Which Home Equity Product are you interested in?

SAFE offers two home equity products that let you access your home's value. With competitive rates and flexible terms, our home equity solutions can put cash in your pocket for a variety of needs like when an emergency arises, or your home needs rennovations. Take a look to see which product suits your needs best.

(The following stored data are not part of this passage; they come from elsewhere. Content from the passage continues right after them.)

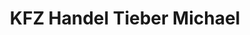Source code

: ---
title: "KFZ Handel Tieber Michael"
url: /gleisdorf/kfz-handel-tieber-michael/
shop: Autohaus
---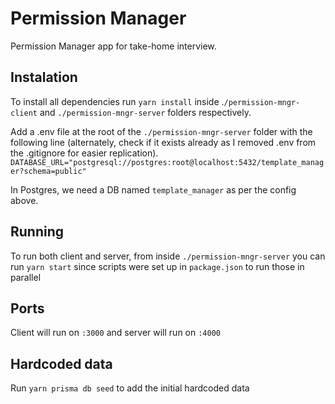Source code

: # Permission Manager

Permission Manager app for take-home interview.

## Instalation

To install all dependencies run `yarn install` inside .`/permission-mngr-client` and `./permission-mngr-server` folders respectively.

Add a .env file at the root of the `./permission-mngr-server` folder with the following line (alternately, check if it exists already as I removed .env from the .gitignore for easier replication).
`DATABASE_URL="postgresql://postgres:root@localhost:5432/template_manager?schema=public"`

In Postgres, we need a DB named `template_manager` as per the config above.

## Running

To run both client and server, from inside `./permission-mngr-server` you can run `yarn start` since scripts were set up in `package.json` to run those in parallel

## Ports

Client will run on `:3000` and server will run on `:4000`

## Hardcoded data

Run `yarn prisma db seed` to add the initial hardcoded data
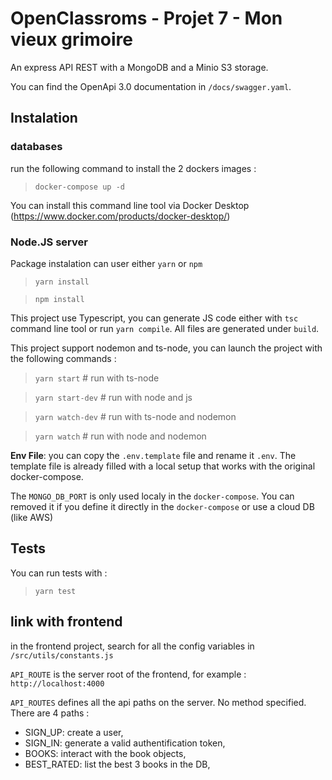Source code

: # OpenClassroms - Projet 7 - Mon vieux grimoire

An express API REST with a MongoDB and a Minio S3 storage.

You can find the OpenApi 3.0 documentation in `/docs/swagger.yaml`.

## Instalation

### databases

run the following command to install the 2 dockers images :

> `docker-compose up -d`

You can install this command line tool via Docker Desktop (https://www.docker.com/products/docker-desktop/)

### Node.JS server

Package instalation can user either `yarn` or `npm`

> `yarn install`

> `npm install`

This project use Typescript, you can generate JS code either with `tsc` command line tool or run `yarn compile`. All files are generated under `build`.

This project support nodemon and ts-node, you can launch the project with the following commands :

> `yarn start` # run with ts-node

> `yarn start-dev` # run with node and js

> `yarn watch-dev` # run with ts-node and nodemon

> `yarn watch` # run with node and nodemon

**Env File**: you can copy the `.env.template` file and rename it `.env`. The template file is already filled with a local setup that works with the original docker-compose.

The `MONGO_DB_PORT` is only used localy in the `docker-compose`. You can removed it if you define it directly in the `docker-compose` or use a cloud DB (like AWS)

## Tests

You can run tests with :

> `yarn test`

## link with frontend

in the frontend project, search for all the config variables in `/src/utils/constants.js`

`API_ROUTE` is the server root of the frontend, for example : `http://localhost:4000`

`API_ROUTES` defines all the api paths on the server. No method specified. There are 4 paths :

-   SIGN_UP: create a user,
-   SIGN_IN: generate a valid authentification token,
-   BOOKS: interact with the book objects,
-   BEST_RATED: list the best 3 books in the DB,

HOME EQUITY LINE OF CREDIT   H.E.L.O.C.
(ADJUSTABLE RATE)

SAFE's Home Equity Line of Credit (HELOC) allows you to borrow against the equity in your home. Unlike a traditional loan, a HELOC is a revolving line of credit, similar to a credit card, where you can withdraw funds as needed up to a predetermined limit. Interest is only charged on the amount you borrow. Most members use a HELOC for home improvements, debt consolidation, or other large expenses.

HOME EQUITY LOAN
H.E.LOAN
(FIXED RATE)

SAFE's home equity loan allows you to borrow money against the equity you have in your home. Unlike a home equity line of credit (HELOC), which operates like a credit card with a revolving line of credit, a home equity loan provides a lump sum of money upfront. You'll have a fixed interest rate and predictable monthly payments over a set term.  Most members use this type of loan for one-time expenses.